> _RAW DATA_:
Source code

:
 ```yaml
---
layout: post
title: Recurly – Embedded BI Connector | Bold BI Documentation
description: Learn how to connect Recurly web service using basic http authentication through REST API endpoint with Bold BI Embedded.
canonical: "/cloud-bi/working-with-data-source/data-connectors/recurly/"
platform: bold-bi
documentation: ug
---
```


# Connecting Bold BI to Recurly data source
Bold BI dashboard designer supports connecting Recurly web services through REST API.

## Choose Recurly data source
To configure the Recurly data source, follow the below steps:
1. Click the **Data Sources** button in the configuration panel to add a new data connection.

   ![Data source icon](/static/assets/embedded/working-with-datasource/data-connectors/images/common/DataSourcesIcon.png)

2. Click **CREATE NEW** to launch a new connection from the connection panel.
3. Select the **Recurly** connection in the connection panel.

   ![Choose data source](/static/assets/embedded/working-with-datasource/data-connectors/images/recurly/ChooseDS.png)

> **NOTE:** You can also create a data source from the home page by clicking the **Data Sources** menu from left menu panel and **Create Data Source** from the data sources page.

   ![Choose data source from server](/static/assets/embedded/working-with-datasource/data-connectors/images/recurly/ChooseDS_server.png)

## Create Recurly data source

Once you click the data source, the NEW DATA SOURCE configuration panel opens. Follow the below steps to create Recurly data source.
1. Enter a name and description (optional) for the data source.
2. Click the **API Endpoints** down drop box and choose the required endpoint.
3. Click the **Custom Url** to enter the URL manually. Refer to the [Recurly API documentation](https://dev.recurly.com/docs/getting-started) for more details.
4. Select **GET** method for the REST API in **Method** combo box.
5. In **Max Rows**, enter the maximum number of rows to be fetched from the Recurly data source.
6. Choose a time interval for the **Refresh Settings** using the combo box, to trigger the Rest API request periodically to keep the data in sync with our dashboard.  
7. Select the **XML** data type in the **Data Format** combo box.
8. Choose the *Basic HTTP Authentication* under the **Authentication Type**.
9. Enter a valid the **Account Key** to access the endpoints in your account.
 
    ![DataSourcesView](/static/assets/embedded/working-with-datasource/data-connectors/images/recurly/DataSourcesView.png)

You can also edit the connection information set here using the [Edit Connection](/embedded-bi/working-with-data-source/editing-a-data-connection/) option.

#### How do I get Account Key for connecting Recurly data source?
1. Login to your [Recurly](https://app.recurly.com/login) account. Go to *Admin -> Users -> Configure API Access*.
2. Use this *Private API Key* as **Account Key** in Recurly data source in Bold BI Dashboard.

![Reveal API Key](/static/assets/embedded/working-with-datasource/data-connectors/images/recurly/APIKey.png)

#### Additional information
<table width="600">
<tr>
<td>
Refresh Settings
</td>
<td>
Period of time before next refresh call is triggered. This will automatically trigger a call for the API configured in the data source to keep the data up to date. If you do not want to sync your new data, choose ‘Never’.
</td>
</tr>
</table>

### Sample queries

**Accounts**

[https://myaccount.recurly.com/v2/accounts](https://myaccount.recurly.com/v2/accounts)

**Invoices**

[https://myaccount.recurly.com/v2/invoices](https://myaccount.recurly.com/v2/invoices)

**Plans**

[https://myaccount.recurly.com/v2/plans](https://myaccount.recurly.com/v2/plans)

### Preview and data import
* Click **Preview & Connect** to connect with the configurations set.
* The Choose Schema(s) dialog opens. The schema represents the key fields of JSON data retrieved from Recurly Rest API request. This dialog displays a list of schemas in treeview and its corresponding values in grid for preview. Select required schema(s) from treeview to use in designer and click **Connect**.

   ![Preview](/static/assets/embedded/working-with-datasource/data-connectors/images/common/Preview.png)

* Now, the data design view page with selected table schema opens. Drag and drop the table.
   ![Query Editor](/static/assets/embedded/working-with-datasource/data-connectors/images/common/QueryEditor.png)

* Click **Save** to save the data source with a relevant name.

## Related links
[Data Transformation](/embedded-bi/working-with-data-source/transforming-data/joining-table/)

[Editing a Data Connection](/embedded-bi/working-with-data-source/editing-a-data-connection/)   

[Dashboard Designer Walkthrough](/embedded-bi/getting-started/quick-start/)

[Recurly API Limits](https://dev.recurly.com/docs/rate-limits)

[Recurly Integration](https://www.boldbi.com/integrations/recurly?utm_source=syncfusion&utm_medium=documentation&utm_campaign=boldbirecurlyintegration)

> _INSTRUCTIONS TO FOLLOW_: A word-for-word transcription of the material is required.

> _COMPLETED TASK_:
Source code

:
 ```yaml
---
layout: post
title: Recurly – Embedded BI Connector | Bold BI Documentation
description: Learn how to connect Recurly web service using basic http authentication through REST API endpoint with Bold BI Embedded.
canonical: "/cloud-bi/working-with-data-source/data-connectors/recurly/"
platform: bold-bi
documentation: ug
---
```


# Connecting Bold BI to Recurly data source
Bold BI dashboard designer supports connecting Recurly web services through REST API.

## Choose Recurly data source
To configure the Recurly data source, follow the below steps:
1. Click the **Data Sources** button in the configuration panel to add a new data connection.

   ![Data source icon](/static/assets/embedded/working-with-datasource/data-connectors/images/common/DataSourcesIcon.png)

2. Click **CREATE NEW** to launch a new connection from the connection panel.
3. Select the **Recurly** connection in the connection panel.

   ![Choose data source](/static/assets/embedded/working-with-datasource/data-connectors/images/recurly/ChooseDS.png)

> **NOTE:** You can also create a data source from the home page by clicking the **Data Sources** menu from left menu panel and **Create Data Source** from the data sources page.

   ![Choose data source from server](/static/assets/embedded/working-with-datasource/data-connectors/images/recurly/ChooseDS_server.png)

## Create Recurly data source

Once you click the data source, the NEW DATA SOURCE configuration panel opens. Follow the below steps to create Recurly data source.
1. Enter a name and description (optional) for the data source.
2. Click the **API Endpoints** down drop box and choose the required endpoint.
3. Click the **Custom Url** to enter the URL manually. Refer to the [Recurly API documentation](https://dev.recurly.com/docs/getting-started) for more details.
4. Select **GET** method for the REST API in **Method** combo box.
5. In **Max Rows**, enter the maximum number of rows to be fetched from the Recurly data source.
6. Choose a time interval for the **Refresh Settings** using the combo box, to trigger the Rest API request periodically to keep the data in sync with our dashboard.  
7. Select the **XML** data type in the **Data Format** combo box.
8. Choose the *Basic HTTP Authentication* under the **Authentication Type**.
9. Enter a valid the **Account Key** to access the endpoints in your account.
 
    ![DataSourcesView](/static/assets/embedded/working-with-datasource/data-connectors/images/recurly/DataSourcesView.png)

You can also edit the connection information set here using the [Edit Connection](/embedded-bi/working-with-data-source/editing-a-data-connection/) option.

#### How do I get Account Key for connecting Recurly data source?
1. Login to your [Recurly](https://app.recurly.com/login) account. Go to *Admin -> Users -> Configure API Access*.
2. Use this *Private API Key* as **Account Key** in Recurly data source in Bold BI Dashboard.

![Reveal API Key](/static/assets/embedded/working-with-datasource/data-connectors/images/recurly/APIKey.png)

#### Additional information
<table width="600">
<tr>
<td>
Refresh Settings
</td>
<td>
Period of time before next refresh call is triggered. This will automatically trigger a call for the API configured in the data source to keep the data up to date. If you do not want to sync your new data, choose ‘Never’.
</td>
</tr>
</table>

### Sample queries

**Accounts**

[https://myaccount.recurly.com/v2/accounts](https://myaccount.recurly.com/v2/accounts)

**Invoices**

[https://myaccount.recurly.com/v2/invoices](https://myaccount.recurly.com/v2/invoices)

**Plans**

[https://myaccount.recurly.com/v2/plans](https://myaccount.recurly.com/v2/plans)

### Preview and data import
* Click **Preview & Connect** to connect with the configurations set.
* The Choose Schema(s) dialog opens. The schema represents the key fields of JSON data retrieved from Recurly Rest API request. This dialog displays a list of schemas in treeview and its corresponding values in grid for preview. Select required schema(s) from treeview to use in designer and click **Connect**.

   ![Preview](/static/assets/embedded/working-with-datasource/data-connectors/images/common/Preview.png)

* Now, the data design view page with selected table schema opens. Drag and drop the table.
   ![Query Editor](/static/assets/embedded/working-with-datasource/data-connectors/images/common/QueryEditor.png)

* Click **Save** to save the data source with a relevant name.

## Related links
[Data Transformation](/embedded-bi/working-with-data-source/transforming-data/joining-table/)

[Editing a Data Connection](/embedded-bi/working-with-data-source/editing-a-data-connection/)   

[Dashboard Designer Walkthrough](/embedded-bi/getting-started/quick-start/)

[Recurly API Limits](https://dev.recurly.com/docs/rate-limits)

[Recurly Integration](https://www.boldbi.com/integrations/recurly?utm_source=syncfusion&utm_medium=documentation&utm_campaign=boldbirecurlyintegration)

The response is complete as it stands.